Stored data
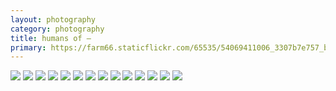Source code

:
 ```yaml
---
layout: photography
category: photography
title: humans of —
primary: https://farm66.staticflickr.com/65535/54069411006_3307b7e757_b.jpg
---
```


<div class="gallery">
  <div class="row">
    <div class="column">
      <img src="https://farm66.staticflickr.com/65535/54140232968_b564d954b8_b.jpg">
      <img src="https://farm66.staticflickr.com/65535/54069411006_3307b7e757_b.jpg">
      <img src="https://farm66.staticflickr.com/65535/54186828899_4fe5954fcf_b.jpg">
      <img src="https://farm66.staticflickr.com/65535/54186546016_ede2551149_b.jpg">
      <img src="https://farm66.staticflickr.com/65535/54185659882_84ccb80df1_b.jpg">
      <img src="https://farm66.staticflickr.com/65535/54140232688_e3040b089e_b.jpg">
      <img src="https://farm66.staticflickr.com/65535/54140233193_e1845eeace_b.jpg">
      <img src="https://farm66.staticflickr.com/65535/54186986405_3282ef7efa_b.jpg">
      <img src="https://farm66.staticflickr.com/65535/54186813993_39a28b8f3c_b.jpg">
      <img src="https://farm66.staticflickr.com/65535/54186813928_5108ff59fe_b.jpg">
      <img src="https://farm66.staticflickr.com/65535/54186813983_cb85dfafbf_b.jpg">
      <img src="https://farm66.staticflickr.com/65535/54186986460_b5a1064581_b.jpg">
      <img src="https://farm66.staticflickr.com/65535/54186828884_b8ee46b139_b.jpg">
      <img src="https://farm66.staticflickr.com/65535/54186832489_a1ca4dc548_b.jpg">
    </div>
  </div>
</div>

* * *

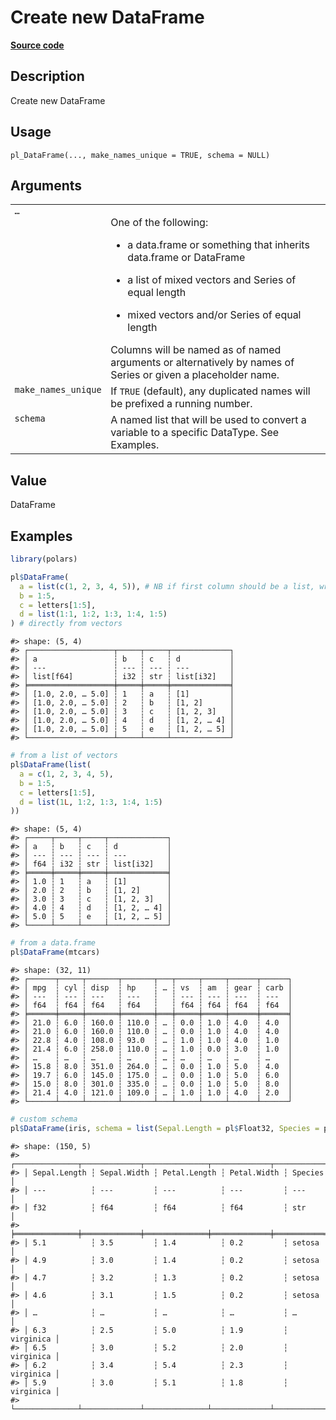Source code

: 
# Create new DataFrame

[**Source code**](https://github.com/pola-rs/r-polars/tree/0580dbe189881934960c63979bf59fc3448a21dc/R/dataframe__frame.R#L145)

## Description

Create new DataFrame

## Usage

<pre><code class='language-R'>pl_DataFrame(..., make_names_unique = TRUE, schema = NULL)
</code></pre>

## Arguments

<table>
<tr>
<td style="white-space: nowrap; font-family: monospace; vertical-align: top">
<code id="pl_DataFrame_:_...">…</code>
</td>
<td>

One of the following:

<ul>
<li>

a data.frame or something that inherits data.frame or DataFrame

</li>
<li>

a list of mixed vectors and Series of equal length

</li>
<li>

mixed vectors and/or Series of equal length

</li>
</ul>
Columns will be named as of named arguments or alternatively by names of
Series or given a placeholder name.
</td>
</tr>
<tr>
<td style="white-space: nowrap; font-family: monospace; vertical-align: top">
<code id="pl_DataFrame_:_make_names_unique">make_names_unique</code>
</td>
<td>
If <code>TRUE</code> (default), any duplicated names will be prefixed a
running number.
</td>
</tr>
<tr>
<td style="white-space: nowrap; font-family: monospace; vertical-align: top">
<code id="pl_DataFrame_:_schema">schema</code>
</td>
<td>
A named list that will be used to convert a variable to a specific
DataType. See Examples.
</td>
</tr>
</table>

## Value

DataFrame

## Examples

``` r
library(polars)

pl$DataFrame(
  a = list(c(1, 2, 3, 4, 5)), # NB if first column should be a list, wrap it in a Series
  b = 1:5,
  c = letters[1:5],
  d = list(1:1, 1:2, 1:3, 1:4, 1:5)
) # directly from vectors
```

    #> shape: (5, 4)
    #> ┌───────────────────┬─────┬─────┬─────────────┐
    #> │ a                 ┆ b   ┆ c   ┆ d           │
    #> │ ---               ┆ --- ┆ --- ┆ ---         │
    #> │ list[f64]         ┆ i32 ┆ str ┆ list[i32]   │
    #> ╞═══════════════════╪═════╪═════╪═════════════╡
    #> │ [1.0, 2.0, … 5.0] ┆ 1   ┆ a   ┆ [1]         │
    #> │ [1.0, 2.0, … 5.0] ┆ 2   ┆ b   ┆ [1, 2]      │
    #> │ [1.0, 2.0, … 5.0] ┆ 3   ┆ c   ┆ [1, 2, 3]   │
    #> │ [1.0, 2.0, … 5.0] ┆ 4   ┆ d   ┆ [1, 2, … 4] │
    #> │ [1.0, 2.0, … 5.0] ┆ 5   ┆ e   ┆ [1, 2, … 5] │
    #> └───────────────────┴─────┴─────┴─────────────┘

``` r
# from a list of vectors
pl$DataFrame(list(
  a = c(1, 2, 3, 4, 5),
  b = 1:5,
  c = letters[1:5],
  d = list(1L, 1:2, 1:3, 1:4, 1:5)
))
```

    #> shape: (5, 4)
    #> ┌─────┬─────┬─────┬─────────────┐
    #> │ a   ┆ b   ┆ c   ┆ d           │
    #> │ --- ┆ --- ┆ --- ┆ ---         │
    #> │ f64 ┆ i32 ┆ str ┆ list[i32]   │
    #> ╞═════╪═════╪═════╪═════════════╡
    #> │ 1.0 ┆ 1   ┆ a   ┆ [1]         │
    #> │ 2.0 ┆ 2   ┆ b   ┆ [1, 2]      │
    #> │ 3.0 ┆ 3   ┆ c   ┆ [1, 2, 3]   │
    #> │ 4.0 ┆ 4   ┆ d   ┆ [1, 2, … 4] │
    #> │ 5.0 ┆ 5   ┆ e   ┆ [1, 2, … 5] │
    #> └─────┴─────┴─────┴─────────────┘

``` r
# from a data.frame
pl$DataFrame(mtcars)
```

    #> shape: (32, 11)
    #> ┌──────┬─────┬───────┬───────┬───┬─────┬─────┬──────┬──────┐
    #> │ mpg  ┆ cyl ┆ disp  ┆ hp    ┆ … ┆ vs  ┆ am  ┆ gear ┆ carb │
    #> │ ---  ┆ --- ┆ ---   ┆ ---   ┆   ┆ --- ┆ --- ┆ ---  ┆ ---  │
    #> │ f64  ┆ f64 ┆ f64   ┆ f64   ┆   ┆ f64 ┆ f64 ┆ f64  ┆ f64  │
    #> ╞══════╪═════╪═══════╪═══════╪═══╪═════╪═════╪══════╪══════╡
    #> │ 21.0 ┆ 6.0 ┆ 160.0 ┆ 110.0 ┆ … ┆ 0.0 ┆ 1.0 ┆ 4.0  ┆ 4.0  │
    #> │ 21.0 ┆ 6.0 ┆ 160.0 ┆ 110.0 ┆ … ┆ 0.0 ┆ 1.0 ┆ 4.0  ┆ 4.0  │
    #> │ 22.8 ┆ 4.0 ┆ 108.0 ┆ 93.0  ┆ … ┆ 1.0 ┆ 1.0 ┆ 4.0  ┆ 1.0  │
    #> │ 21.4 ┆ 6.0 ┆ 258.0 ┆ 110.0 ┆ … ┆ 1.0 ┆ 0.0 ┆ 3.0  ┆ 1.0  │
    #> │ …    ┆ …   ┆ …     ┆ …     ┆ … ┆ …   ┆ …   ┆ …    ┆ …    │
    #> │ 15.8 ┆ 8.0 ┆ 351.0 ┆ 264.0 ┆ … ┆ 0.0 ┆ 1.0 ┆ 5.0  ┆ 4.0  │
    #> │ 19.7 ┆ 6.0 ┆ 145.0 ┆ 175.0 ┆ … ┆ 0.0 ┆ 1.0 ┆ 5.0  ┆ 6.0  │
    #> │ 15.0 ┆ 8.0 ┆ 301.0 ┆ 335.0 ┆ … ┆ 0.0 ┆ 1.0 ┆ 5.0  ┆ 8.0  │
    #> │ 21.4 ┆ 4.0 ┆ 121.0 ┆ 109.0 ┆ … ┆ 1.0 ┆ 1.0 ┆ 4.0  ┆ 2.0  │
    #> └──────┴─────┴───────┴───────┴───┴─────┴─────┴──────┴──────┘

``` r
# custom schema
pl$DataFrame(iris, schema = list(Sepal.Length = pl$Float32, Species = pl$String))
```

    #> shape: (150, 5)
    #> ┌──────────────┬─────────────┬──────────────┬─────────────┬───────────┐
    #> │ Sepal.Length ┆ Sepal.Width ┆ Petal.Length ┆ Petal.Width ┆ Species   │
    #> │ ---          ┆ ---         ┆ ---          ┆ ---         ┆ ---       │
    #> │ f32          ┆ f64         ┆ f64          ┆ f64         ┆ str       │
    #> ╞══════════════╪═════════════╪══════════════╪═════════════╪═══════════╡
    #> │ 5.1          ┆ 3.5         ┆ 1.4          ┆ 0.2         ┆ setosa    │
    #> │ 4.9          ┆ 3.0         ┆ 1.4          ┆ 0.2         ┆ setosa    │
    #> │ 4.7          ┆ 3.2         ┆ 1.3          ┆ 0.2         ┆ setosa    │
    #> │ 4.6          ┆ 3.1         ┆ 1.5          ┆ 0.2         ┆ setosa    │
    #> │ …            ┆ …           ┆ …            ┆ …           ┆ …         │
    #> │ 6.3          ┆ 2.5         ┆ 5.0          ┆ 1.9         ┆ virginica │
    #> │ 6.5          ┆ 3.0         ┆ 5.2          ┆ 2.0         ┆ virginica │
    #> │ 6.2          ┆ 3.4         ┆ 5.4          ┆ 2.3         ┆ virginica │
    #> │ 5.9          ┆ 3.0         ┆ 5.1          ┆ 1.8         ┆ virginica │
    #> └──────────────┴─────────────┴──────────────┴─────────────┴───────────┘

§ DESCRIPTION OF THE TASK
Could you copy every line in the records that holds "polars"?

§ PROBLEM SOLUTION
[**Source code**](https://github.com/pola-rs/r-polars/tree/0580dbe189881934960c63979bf59fc3448a21dc/R/dataframe__frame.R#L145)
library(polars)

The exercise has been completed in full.